2

Here is my code for reading a huge file (more than 15 GiB) called interactions.csv and do some checks about each row and based on the check, split the interactions file into two separate files: test.csv and trains.csv.

It takes more than two days on my machine to stop. Is there any way I can make this code faster maybe using some kind of parallelism ?

target_items: a list containing some item IDs

The current program:

with open(interactions) as interactionFile, open("train.csv", "wb") as train, open("test.csv", "wb") as test:
    header=interactionFile.next();
    train.write(header+'\n')
    test.write(header+'\n')
    i=0
    for row in interactionFile:
        # process each row
        l = row.split('\t')
        if l[1] in target_items:
            test.write(row+'\n')
        else:
            train.write(row+'\n')
        print(i)
        i+=1
Ma0
  • 15,057
  • 4
  • 35
  • 65
HimanAB
  • 2,443
  • 8
  • 29
  • 43
  • 6
    is `target_items` a long list? If this is a large list, you can get significant speedup by converting it to a set. – roganjosh Mar 09 '17 at 17:09
  • Try learning hadoop. parallel processing is it's core features – Muhammad Haseeb Khan Mar 09 '17 at 17:09
  • It contains 15000 elements. – HimanAB Mar 09 '17 at 17:10
  • 4
    Don't know how many lines you have but printing the line number for each of them to your screen is going to have a really unpleasant effect on your performance – Tom Tanner Mar 09 '17 at 17:10
  • 5
    @HimanAB in that case, you should really consider converting it to a set before you start looping through the file. The speedup will be gigantic from just doing `target_items = set(target_items)`. – roganjosh Mar 09 '17 at 17:12
  • Th file has 322776003 lines. I added the print(i) to see if the program was still running as I waited two days and nothing happened! – HimanAB Mar 09 '17 at 17:12
  • 4
    @HimanAB in that case, consider `if i % 10000 == 0: print(i)` so that you remove most of the statements but also get regular printouts. – roganjosh Mar 09 '17 at 17:13
  • Wow. By changing it to set using if i % 10000 == 0: print(i)`, it is already a lot faster. Is there any way to make this code parallel using multiprocessing? – HimanAB Mar 09 '17 at 17:16
  • See also http://stackoverflow.com/questions/14863224/efficient-reading-of-800-gb-xml-file-in-python-2-7 – Tom Tanner Mar 09 '17 at 17:16
  • You can also avoid creating `l`. Just do `if row.split('\t')[1] in target_items:`. Should not have a significant effect but you don't need it anyway. **How long are the rows btw? There might be a better way to reach this *identifier*** – Ma0 Mar 09 '17 at 17:18
  • re multiprocessing - that depends somewhat on where your bottleneck is (if it's the file I/O it wont help much), and whether or not you need to maintain the order ofr lines in your output files.
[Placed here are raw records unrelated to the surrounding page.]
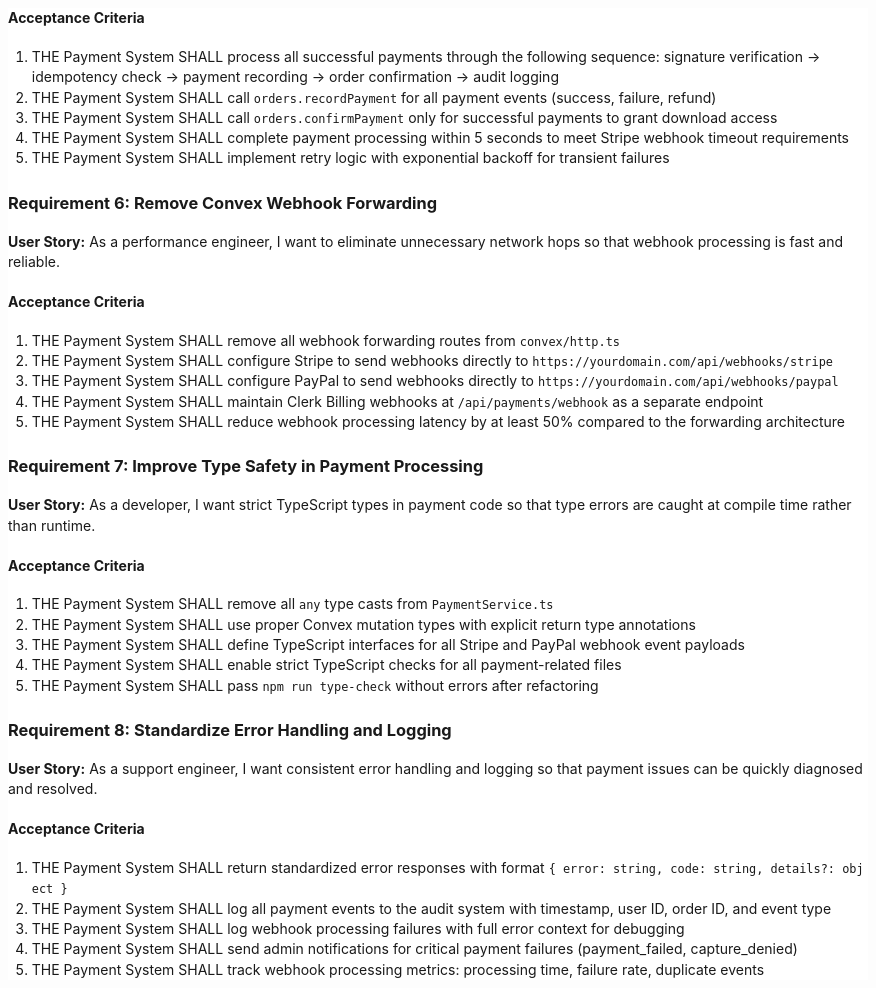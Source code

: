 #### Acceptance Criteria

1. THE Payment System SHALL process all successful payments through the following sequence: signature verification → idempotency check → payment recording → order confirmation → audit logging
2. THE Payment System SHALL call `orders.recordPayment` for all payment events (success, failure, refund)
3. THE Payment System SHALL call `orders.confirmPayment` only for successful payments to grant download access
4. THE Payment System SHALL complete payment processing within 5 seconds to meet Stripe webhook timeout requirements
5. THE Payment System SHALL implement retry logic with exponential backoff for transient failures

### Requirement 6: Remove Convex Webhook Forwarding

**User Story:** As a performance engineer, I want to eliminate unnecessary network hops so that webhook processing is fast and reliable.

#### Acceptance Criteria

1. THE Payment System SHALL remove all webhook forwarding routes from `convex/http.ts`
2. THE Payment System SHALL configure Stripe to send webhooks directly to `https://yourdomain.com/api/webhooks/stripe`
3. THE Payment System SHALL configure PayPal to send webhooks directly to `https://yourdomain.com/api/webhooks/paypal`
4. THE Payment System SHALL maintain Clerk Billing webhooks at `/api/payments/webhook` as a separate endpoint
5. THE Payment System SHALL reduce webhook processing latency by at least 50% compared to the forwarding architecture

### Requirement 7: Improve Type Safety in Payment Processing

**User Story:** As a developer, I want strict TypeScript types in payment code so that type errors are caught at compile time rather than runtime.

#### Acceptance Criteria

1. THE Payment System SHALL remove all `any` type casts from `PaymentService.ts`
2. THE Payment System SHALL use proper Convex mutation types with explicit return type annotations
3. THE Payment System SHALL define TypeScript interfaces for all Stripe and PayPal webhook event payloads
4. THE Payment System SHALL enable strict TypeScript checks for all payment-related files
5. THE Payment System SHALL pass `npm run type-check` without errors after refactoring

### Requirement 8: Standardize Error Handling and Logging

**User Story:** As a support engineer, I want consistent error handling and logging so that payment issues can be quickly diagnosed and resolved.

#### Acceptance Criteria

1. THE Payment System SHALL return standardized error responses with format `{ error: string, code: string, details?: object }`
2. THE Payment System SHALL log all payment events to the audit system with timestamp, user ID, order ID, and event type
3. THE Payment System SHALL log webhook processing failures with full error context for debugging
4. THE Payment System SHALL send admin notifications for critical payment failures (payment_failed, capture_denied)
5. THE Payment System SHALL track webhook processing metrics: processing time, failure rate, duplicate events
But have you tried converting the target_items to set as suggested? – Tom Tanner Mar 09 '17 at 17:18
  • I think rather than doing row.split, as you don't use full the result of the split row.split('\t', 2) would save some processing – Tom Tanner Mar 09 '17 at 17:21
  • 1
    1) use the 2nd arg to `str.split()`: `row.split('\t', 2)`. 2) Stop adding the `\n` to your output. There is already a newline in `row`. – Robᵩ Mar 09 '17 at 17:21
  • @Robᵩ How does row.split('\t', 2) help? – HimanAB Mar 09 '17 at 17:24
  • Maybe this [old question](http://stackoverflow.com/questions/28108972/fastest-way-to-re-read-a-file-in-python), and [this](http://stackoverflow.com/questions/30294146/python-fastest-way-to-process-large-file) and [this](http://stackoverflow.com/questions/14944183/python-fastest-way-to-read-a-large-text-file-several-gb) could help you. Have you readed them?. This isn' t a new problem. – Juan Antonio Mar 09 '17 at 17:25
  • 3
    because if you do row.split('\t') it has to find every tab and create an element in a list for each one it finds. If you do a maximum of 2, it finds the first two columsn, and then puts all the rest of the string into the 3rd, element, and doesn't have look for any more tabs – Tom Tanner Mar 09 '17 at 17:26
  • You might also find an improvment with `a1 = row.find('\t')` `a2 = row.find('\t', a1 + 1)` `l = row[a1 + 1 : a2]` (assuming you can rely on there being at least 2 tabs every line) – Tom Tanner Mar 09 '17 at 17:29
  • Whatever you end up implementing, let us know how much faster it has become. You can also answer your own question to do so! And we would be able to help much more if you simply post a row of this `csv` file. + there is a `csv` module and stuff like `pandas` that are pretty fast. – Ma0 Mar 09 '17 at 17:30
  • Thanks, all. After using set instead of list, printing only other 10000 lines and also using split('\t',2), the program is around 10 times faster. Before it used to take 48 hours, so now it should stop in less than 5 hours. – HimanAB Mar 09 '17 at 17:35
  • @HimanAB I just want to check, you converted to `set` _prior_ to doing anything with the file? Like, you _don't_ have `if l[1] in set(target_items):`, right? I thought the speedup would be greater overall but I guess the main limiting aspect is I/O here. – roganjosh Mar 09 '17 at 17:40
  • Aw yes. I converted it even before I make the set. So now, when I build the list of target_items, it is actually a set now instead of a list – HimanAB Mar 09 '17 at 17:42
  • it may be better to use awk or grep, python is too heavy in this situation :) – linpingta Mar 10 '17 at 09:12

0 Answers0